The emergency services have expressed concern at the rise, at the launch of a local initiative to reduce injuries and deaths on the area’s roads.

Project Edward – Every Day Without A Road Death – is a national campaign which is currently holding a road safety week of action.

On Monday, September 13, an awareness raising event was staged by Vison Zero South West, a partnership of emergency services, councils and other organisations, who aim to cut road deaths and serious injuries to zero by 2040 and to reduce current numbers by 50 percent by 2030.

To highlight the scale of the emergency service response to a serious road accident, police cars, fire engines, ambulances, National Highways vehicles and emergency service motorbikes drove along the A38 from Plymouth to the Devon Air Ambulance base at Exeter Airport.
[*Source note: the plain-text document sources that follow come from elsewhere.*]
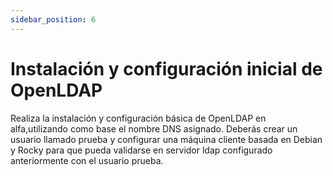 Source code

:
 ```yaml
---
sidebar_position: 6
---
```


# Instalación y configuración inicial de OpenLDAP

Realiza la instalación y configuración básica de OpenLDAP en alfa,utilizando como base el nombre DNS asignado. Deberás crear un usuario llamado prueba y configurar una máquina cliente basada en Debian y Rocky para que pueda validarse en servidor ldap configurado anteriormente con el usuario prueba.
Drivers ‘simply not aware of their vulnerability

Inspector Olly Taylor from the team said it is impossible to focus on a single cause of the road traffic accidents, but most involve drivers simply not being aware of their vulnerability.

He said: “It’s very difficult to look at a specific reason, because the collisions we’ve had lately – the serious and fatal collisions – haven’t had a specific pattern to them.

“They’ve been on all road types. They’ve involved all road user types … two wheels, four wheels, pedestrians.

“There just appears to be a complacency around road use at the moment where people aren’t thinking about the actions they’re taking behind the wheel. And it’s ending absolutely catastrophically.”

Natalie Warr, the local transport and road safety lead for Cornwall Council, agreed that there were many reasons for the accidents, but added that the ending of lockdown restrictions may have been a contributing factor.

“Certainly in Cornwall, there was a bit of a spike after the lockdown eased in May,” she said.

“So, it might be people just getting back to the road after periods of time at home. I think behaviours are a key thing that we see and often it’s driver error. Or people just making mistakes.”

The founder and project manager of Project Edward, James Luckhurst, said he hoped the awareness-raising event would make motorists think about their safety behind the wheel. “I think anything that might lead to somebody reflecting on their own vulnerability and just sparing a moment for road safety is good,” he said.